How Hackers Can Become Anyone: The Hidden Danger in AI-Generated Code

December 2025. A developer built a website using AI coding tools. The login system it created had a terrifying flaw: anyone could open their browser settings, change a few numbers, and instantly become any user. No password needed. No authentication check. Just edit your browser settings and you're that person now.

This isn't a theoretical problem. This is a real security disaster happening right now in thousands of websites built with AI-generated code. The problem? The login system doesn't verify that you are who you say you are. Anyone can pretend to be anyone else.

If you're using AI tools like Cursor, GitHub Copilot, or ChatGPT to build websites, you need to understand this critical security flaw. Your users' accounts, their personal information, their entire digital identity—all at risk because the login system doesn't properly verify identity.

Recent Developments

• Real-World Exploit Discovered: A developer discovered they could edit browser cookies in an AI-generated login system, change the username and user ID, and instantly impersonate any user without any authentication checks.
• AI Coding Security Crisis: Security researchers estimate that 45% of AI-generated code contains security flaws, with login systems being one of the most common problems.
• No Identity Verification: Many AI-generated login systems don't verify that you are who you say you are. The system trusts whatever information is in your browser, which anyone can edit.
• Industry Warnings: Linus Torvalds and other industry leaders have warned against using AI-generated code in critical systems without proper security review.
• Platform Security Flaws: Multiple AI coding platforms have been found to have security problems that allow hackers to access websites built with them.

The Exploit: How It Works

Here's exactly how this security flaw works in the real-world example:

Step 1: The Broken Login System

An AI tool like Cursor creates a login system that stores your login information in your browser. The problem? Anyone can edit this information:

// Vulnerable code (AI-generated)
$_SESSION['user_id'] = $user['id'];
$_SESSION['username'] = $user['username'];
// No cryptographic signing - anyone can edit this!

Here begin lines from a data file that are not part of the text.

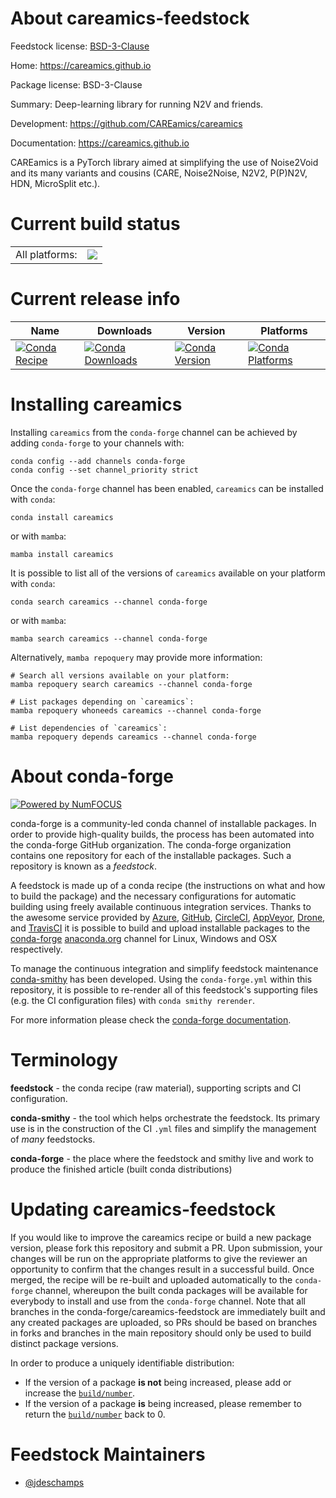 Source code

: About careamics-feedstock
=========================

Feedstock license: [BSD-3-Clause](https://github.com/conda-forge/careamics-feedstock/blob/main/LICENSE.txt)

Home: https://careamics.github.io

Package license: BSD-3-Clause

Summary: Deep-learning library for running N2V and friends.

Development: https://github.com/CAREamics/careamics

Documentation: https://careamics.github.io

CAREamics is a PyTorch library aimed at simplifying the use of Noise2Void and its many
variants and cousins (CARE, Noise2Noise, N2V2, P(P)N2V, HDN, MicroSplit etc.).


Current build status
====================


<table><tr><td>All platforms:</td>
    <td>
      <a href="https://dev.azure.com/conda-forge/feedstock-builds/_build/latest?definitionId=24205&branchName=main">
        <img src="https://dev.azure.com/conda-forge/feedstock-builds/_apis/build/status/careamics-feedstock?branchName=main">
      </a>
    </td>
  </tr>
</table>

Current release info
====================

| Name | Downloads | Version | Platforms |
| --- | --- | --- | --- |
| [![Conda Recipe](https://img.shields.io/badge/recipe-careamics-green.svg)](https://anaconda.org/conda-forge/careamics) | [![Conda Downloads](https://img.shields.io/conda/dn/conda-forge/careamics.svg)](https://anaconda.org/conda-forge/careamics) | [![Conda Version](https://img.shields.io/conda/vn/conda-forge/careamics.svg)](https://anaconda.org/conda-forge/careamics) | [![Conda Platforms](https://img.shields.io/conda/pn/conda-forge/careamics.svg)](https://anaconda.org/conda-forge/careamics) |

Installing careamics
====================

Installing `careamics` from the `conda-forge` channel can be achieved by adding `conda-forge` to your channels with:

```
conda config --add channels conda-forge
conda config --set channel_priority strict
```

Once the `conda-forge` channel has been enabled, `careamics` can be installed with `conda`:

```
conda install careamics
```

or with `mamba`:

```
mamba install careamics
```

It is possible to list all of the versions of `careamics` available on your platform with `conda`:

```
conda search careamics --channel conda-forge
```

or with `mamba`:

```
mamba search careamics --channel conda-forge
```

Alternatively, `mamba repoquery` may provide more information:

```
# Search all versions available on your platform:
mamba repoquery search careamics --channel conda-forge

# List packages depending on `careamics`:
mamba repoquery whoneeds careamics --channel conda-forge

# List dependencies of `careamics`:
mamba repoquery depends careamics --channel conda-forge
```


About conda-forge
=================

[![Powered by
NumFOCUS](https://img.shields.io/badge/powered%20by-NumFOCUS-orange.svg?style=flat&colorA=E1523D&colorB=007D8A)](https://numfocus.org)

conda-forge is a community-led conda channel of installable packages.
In order to provide high-quality builds, the process has been automated into the
conda-forge GitHub organization. The conda-forge organization contains one repository
for each of the installable packages. Such a repository is known as a *feedstock*.

A feedstock is made up of a conda recipe (the instructions on what and how to build
the package) and the necessary configurations for automatic building using freely
available continuous integration services. Thanks to the awesome service provided by
[Azure](https://azure.microsoft.com/en-us/services/devops/), [GitHub](https://github.com/),
[CircleCI](https://circleci.com/), [AppVeyor](https://www.appveyor.com/),
[Drone](https://cloud.drone.io/welcome), and [TravisCI](https://travis-ci.com/)
it is possible to build and upload installable packages to the
[conda-forge](https://anaconda.org/conda-forge) [anaconda.org](https://anaconda.org/)
channel for Linux, Windows and OSX respectively.

To manage the continuous integration and simplify feedstock maintenance
[conda-smithy](https://github.com/conda-forge/conda-smithy) has been developed.
Using the ``conda-forge.yml`` within this repository, it is possible to re-render all of
this feedstock's supporting files (e.g. the CI configuration files) with ``conda smithy rerender``.

For more information please check the [conda-forge documentation](https://conda-forge.org/docs/).

Terminology
===========

**feedstock** - the conda recipe (raw material), supporting scripts and CI configuration.

**conda-smithy** - the tool which helps orchestrate the feedstock.
                   Its primary use is in the construction of the CI ``.yml`` files
                   and simplify the management of *many* feedstocks.

**conda-forge** - the place where the feedstock and smithy live and work to
                  produce the finished article (built conda distributions)


Updating careamics-feedstock
============================

If you would like to improve the careamics recipe or build a new
package version, please fork this repository and submit a PR. Upon submission,
your changes will be run on the appropriate platforms to give the reviewer an
opportunity to confirm that the changes result in a successful build. Once
merged, the recipe will be re-built and uploaded automatically to the
`conda-forge` channel, whereupon the built conda packages will be available for
everybody to install and use from the `conda-forge` channel.
Note that all branches in the conda-forge/careamics-feedstock are
immediately built and any created packages are uploaded, so PRs should be based
on branches in forks and branches in the main repository should only be used to
build distinct package versions.

In order to produce a uniquely identifiable distribution:
 * If the version of a package **is not** being increased, please add or increase
   the [``build/number``](https://docs.conda.io/projects/conda-build/en/latest/resources/define-metadata.html#build-number-and-string).
 * If the version of a package **is** being increased, please remember to return
   the [``build/number``](https://docs.conda.io/projects/conda-build/en/latest/resources/define-metadata.html#build-number-and-string)
   back to 0.

Feedstock Maintainers
=====================

* [@jdeschamps](https://github.com/jdeschamps/)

The problem: This login information is stored in your browser where anyone can edit it. The website doesn't check if someone changed it. It just trusts whatever is there.

Step 2: How Hackers Exploit It

A hacker opens their browser's settings (called "developer tools"), finds where the login information is stored, and changes it:

• Change their user ID number to someone else's ID number
• Change their username to someone else's username
• Refresh the page
• Result: They are now logged in as that other person. No password needed. No verification. Just change the numbers in the browser and you're that person.

This is terrifying. If a hacker knows your username and user ID number, they can become you. They can access your account, see your personal information, do things as if they were you—all by editing a few numbers in their browser.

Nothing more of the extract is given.